Start of Block

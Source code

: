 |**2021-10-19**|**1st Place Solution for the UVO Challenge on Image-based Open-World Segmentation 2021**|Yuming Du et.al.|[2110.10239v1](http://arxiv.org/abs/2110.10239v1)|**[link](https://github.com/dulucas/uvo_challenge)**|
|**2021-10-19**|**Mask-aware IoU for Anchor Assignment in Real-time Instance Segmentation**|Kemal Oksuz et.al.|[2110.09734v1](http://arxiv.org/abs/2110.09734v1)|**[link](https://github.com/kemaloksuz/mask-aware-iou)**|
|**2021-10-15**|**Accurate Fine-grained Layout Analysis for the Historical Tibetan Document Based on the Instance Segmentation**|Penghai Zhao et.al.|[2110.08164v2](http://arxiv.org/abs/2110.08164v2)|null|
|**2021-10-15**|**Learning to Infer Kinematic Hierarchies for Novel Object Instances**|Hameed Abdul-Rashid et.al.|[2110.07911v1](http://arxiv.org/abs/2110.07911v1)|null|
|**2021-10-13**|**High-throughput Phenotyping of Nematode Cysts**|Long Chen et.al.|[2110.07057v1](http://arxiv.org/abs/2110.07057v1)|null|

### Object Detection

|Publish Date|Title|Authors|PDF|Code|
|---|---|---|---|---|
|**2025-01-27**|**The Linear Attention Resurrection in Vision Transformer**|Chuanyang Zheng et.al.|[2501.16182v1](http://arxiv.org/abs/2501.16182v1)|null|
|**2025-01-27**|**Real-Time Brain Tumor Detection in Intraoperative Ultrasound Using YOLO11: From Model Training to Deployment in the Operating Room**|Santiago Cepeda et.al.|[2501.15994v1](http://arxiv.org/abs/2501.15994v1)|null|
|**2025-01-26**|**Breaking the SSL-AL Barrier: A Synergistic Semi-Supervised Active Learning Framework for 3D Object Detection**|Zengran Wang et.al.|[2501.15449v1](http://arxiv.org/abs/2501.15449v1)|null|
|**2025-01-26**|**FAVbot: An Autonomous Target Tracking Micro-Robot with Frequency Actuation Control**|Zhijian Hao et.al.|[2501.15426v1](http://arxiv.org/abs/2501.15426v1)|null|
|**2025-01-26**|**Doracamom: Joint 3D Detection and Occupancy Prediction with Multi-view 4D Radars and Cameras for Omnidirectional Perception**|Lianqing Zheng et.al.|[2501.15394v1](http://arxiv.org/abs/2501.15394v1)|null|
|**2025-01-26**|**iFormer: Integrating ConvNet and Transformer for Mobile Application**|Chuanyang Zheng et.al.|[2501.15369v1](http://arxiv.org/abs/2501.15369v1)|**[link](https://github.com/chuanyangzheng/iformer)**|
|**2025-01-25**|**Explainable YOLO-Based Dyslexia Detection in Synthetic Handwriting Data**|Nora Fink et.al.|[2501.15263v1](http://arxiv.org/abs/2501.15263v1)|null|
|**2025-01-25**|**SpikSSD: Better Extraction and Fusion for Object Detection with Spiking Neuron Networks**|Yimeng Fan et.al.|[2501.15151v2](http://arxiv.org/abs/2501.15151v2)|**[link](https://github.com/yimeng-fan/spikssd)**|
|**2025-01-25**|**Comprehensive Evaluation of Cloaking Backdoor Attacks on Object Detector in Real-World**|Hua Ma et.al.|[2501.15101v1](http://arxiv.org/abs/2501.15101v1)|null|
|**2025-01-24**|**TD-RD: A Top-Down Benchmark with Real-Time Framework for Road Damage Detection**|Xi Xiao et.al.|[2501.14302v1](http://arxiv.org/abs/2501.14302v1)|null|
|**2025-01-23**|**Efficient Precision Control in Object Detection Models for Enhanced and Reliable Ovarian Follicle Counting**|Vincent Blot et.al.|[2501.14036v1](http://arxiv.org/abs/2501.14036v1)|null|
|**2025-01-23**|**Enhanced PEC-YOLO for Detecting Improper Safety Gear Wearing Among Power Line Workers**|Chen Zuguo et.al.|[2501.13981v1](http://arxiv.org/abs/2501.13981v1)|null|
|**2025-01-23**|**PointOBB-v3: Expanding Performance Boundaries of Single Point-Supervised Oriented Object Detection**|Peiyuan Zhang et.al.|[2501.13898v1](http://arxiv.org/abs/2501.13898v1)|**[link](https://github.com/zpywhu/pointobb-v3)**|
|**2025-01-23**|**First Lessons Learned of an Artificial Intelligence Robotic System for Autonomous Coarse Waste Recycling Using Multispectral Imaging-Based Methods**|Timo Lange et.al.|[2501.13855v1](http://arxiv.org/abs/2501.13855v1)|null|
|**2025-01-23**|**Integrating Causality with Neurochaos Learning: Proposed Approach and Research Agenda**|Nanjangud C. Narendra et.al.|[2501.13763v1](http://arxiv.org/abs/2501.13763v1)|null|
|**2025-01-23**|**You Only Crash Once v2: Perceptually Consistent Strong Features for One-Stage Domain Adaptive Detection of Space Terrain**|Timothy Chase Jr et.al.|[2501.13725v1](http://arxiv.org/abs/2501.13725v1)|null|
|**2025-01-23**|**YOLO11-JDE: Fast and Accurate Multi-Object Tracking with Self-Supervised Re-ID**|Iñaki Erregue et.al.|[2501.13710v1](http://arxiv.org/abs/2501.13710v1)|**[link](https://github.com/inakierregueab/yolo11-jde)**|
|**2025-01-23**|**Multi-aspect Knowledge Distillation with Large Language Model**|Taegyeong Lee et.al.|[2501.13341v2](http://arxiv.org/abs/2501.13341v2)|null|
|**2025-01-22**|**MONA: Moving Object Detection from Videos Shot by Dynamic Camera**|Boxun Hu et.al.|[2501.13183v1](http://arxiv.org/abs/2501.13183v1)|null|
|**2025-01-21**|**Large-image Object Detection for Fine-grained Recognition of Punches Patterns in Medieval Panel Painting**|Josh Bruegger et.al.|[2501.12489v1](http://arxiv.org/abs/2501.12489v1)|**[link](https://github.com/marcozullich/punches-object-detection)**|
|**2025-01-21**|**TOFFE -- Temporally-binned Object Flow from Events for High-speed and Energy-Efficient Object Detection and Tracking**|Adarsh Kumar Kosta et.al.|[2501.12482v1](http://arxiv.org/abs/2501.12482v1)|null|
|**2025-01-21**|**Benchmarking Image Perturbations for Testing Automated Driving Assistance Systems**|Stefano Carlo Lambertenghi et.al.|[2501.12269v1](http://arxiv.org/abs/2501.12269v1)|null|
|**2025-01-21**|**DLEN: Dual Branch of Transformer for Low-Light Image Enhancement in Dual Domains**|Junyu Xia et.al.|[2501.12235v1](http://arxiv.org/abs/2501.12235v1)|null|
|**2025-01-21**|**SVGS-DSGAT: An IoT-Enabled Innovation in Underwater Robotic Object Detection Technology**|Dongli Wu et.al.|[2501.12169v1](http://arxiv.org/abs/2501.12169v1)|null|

End of Block

→ **TRY IT**: Repeat exactly the lines from the first line of the records above through the line containing "IoU for Anchor", both included, and nothing else.

→ **SOLUTION**:
Source code

: |**2021-10-19**|**1st Place Solution for the UVO Challenge on Image-based Open-World Segmentation 2021**|Yuming Du et.al.|[2110.10239v1](http://arxiv.org/abs/2110.10239v1)|**[link](https://github.com/dulucas/uvo_challenge)**|
|**2021-10-19**|**Mask-aware IoU for Anchor Assignment in Real-time Instance Segmentation**|Kemal Oksuz et.al.|[2110.09734v1](http://arxiv.org/abs/2110.09734v1)|**[link](https://github.com/kemaloksuz/mask-aware-iou)**|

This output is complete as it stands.